The short answer is: all things being equal, rasterize then transform.

The long answer depends on several factors:

  • The size of the feature
  • The allowable error
  • Whether the CRSes agree in conformality and to what degree
  • Which ellipsoid and datum are used
  • Processing time constraints

The problem is that straight lines in one CRS won't necessarily be straight in another - unless they're both conformal - so transforming a line segment will position its end points accurately, but no new points will be added in between, so the line as a whole won't be accurate.

In your case, if you transform then rasterize, and the features are smallish in size, generally covering less that a square kilometre or so, there will be no appreciable error at any reasonable resolution of raster. But as you head towards the poles, or as your features get bigger, you'll notice greater error. So there will come a point at which the accuracy of your source data is better than the accuracy of your projected data - your allowable error.
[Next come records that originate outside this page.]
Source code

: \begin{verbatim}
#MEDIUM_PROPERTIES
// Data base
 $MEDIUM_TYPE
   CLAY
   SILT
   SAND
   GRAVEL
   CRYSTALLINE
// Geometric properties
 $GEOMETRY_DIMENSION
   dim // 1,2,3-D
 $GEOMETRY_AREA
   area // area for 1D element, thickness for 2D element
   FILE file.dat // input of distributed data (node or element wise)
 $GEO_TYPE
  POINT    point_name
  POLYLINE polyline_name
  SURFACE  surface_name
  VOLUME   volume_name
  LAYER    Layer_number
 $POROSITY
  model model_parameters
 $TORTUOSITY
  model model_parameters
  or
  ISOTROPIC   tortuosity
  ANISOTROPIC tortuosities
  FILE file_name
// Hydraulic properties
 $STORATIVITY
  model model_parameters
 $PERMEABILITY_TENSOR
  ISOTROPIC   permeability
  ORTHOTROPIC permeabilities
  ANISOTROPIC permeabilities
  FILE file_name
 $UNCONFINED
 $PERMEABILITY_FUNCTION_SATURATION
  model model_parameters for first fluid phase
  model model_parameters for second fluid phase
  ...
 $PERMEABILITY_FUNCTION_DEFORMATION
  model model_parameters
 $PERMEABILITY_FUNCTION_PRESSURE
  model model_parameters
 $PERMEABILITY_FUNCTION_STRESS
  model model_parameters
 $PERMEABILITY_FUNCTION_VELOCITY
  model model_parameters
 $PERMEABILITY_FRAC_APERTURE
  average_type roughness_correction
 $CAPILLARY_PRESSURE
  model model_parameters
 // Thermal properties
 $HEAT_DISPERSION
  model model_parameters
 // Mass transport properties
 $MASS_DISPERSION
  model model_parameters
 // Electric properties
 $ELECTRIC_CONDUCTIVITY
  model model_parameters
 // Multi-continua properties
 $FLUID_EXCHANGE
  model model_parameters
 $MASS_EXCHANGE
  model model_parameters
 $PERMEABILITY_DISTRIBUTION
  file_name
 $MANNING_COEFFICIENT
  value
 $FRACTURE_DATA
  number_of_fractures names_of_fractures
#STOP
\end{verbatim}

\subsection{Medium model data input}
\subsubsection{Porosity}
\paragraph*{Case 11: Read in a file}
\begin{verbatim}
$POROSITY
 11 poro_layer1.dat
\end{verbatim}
Computationally it's generally quicker to transform vector data before rasterizing it, so you would have to weigh that up if you have any time constraints.

If you have time for some experimentation, I would generate two rasters using a subset of your data - one using the transform/rasterize process, and one the other way round. Then combine the two bitmaps with an exclusive-or operation, which will highlight areas where there is greater than one pixel error, and you can make a judgement on whether any error is allowable. You can also compare time taken for processing to further inform your decision.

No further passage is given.